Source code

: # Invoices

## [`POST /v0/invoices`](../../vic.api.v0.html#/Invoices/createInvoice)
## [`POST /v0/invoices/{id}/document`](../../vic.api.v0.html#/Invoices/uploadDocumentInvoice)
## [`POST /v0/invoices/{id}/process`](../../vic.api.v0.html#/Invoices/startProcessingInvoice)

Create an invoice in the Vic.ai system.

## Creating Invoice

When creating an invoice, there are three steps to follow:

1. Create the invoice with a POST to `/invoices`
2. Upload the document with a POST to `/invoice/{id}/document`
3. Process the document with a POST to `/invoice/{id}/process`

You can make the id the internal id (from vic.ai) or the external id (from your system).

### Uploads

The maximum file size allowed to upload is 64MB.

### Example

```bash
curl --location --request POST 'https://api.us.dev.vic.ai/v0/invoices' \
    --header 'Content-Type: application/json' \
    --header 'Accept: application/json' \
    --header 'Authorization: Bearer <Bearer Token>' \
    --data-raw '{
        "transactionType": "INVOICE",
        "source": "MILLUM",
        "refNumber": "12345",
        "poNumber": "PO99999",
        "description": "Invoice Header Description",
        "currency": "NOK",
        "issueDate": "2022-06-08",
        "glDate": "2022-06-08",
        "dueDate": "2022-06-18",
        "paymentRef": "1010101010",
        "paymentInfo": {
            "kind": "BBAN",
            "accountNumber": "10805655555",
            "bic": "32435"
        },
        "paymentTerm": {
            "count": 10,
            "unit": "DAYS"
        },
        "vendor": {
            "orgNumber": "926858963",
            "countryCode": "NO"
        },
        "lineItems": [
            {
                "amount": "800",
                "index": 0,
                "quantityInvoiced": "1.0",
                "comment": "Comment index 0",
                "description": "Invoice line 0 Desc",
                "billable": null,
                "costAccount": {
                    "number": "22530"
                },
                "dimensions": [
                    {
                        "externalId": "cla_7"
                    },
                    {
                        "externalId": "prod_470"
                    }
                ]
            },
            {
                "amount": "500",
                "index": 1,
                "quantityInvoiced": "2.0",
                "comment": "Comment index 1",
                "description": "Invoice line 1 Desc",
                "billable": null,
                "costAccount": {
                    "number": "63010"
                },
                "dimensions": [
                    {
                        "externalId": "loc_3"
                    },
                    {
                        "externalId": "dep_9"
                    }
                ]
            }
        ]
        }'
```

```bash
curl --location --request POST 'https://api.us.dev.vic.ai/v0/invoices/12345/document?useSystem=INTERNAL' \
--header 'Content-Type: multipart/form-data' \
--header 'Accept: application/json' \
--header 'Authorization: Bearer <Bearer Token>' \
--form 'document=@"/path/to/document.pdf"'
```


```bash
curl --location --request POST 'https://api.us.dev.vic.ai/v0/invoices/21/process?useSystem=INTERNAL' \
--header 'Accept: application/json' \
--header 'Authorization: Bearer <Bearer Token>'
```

**Problem requirements**.
In the listing above, transcribe exactly everything from the line containing "## Creating Invoice" down to the line containing "3. Process the", including both and nothing more.

**Exercise result**.
## Creating Invoice

When creating an invoice, there are three steps to follow:

1. Create the invoice with a POST to `/invoices`
2. Upload the document with a POST to `/invoice/{id}/document`
3. Process the document with a POST to `/invoice/{id}/process`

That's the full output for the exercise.